Required action: Search the entries below for the string "https" and give the number of lines that hold it, nothing else.
━━ Source material
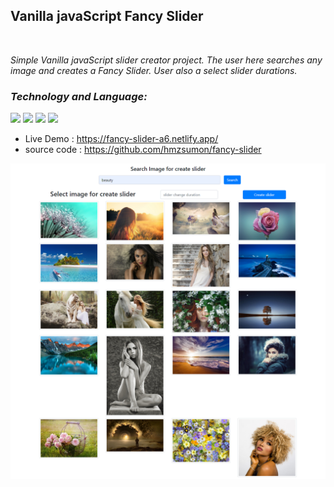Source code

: ## **Vanilla javaScript Fancy Slider**

<br>

_Simple Vanilla javaScript slider creator project. The user here searches any image and creates a Fancy Slider. User also a select slider durations._

### _Technology and Language:_

![](https://img.shields.io/static/v1?label=&message=HTML&color=red)
![](https://img.shields.io/static/v1?label=&message=CSS&color=<COLOR>)
![](https://img.shields.io/static/v1?label=&message=JAVASCRIPT&color=yellowgreen)
![](https://img.shields.io/static/v1?label=&message=PIXABAY-API&color=yellow)

- Live Demo : https://fancy-slider-a6.netlify.app/
- source code : https://github.com/hmzsumon/fancy-slider

![Test Image 3](/fancy-slider-master.png)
━━━━
Response to the task: 6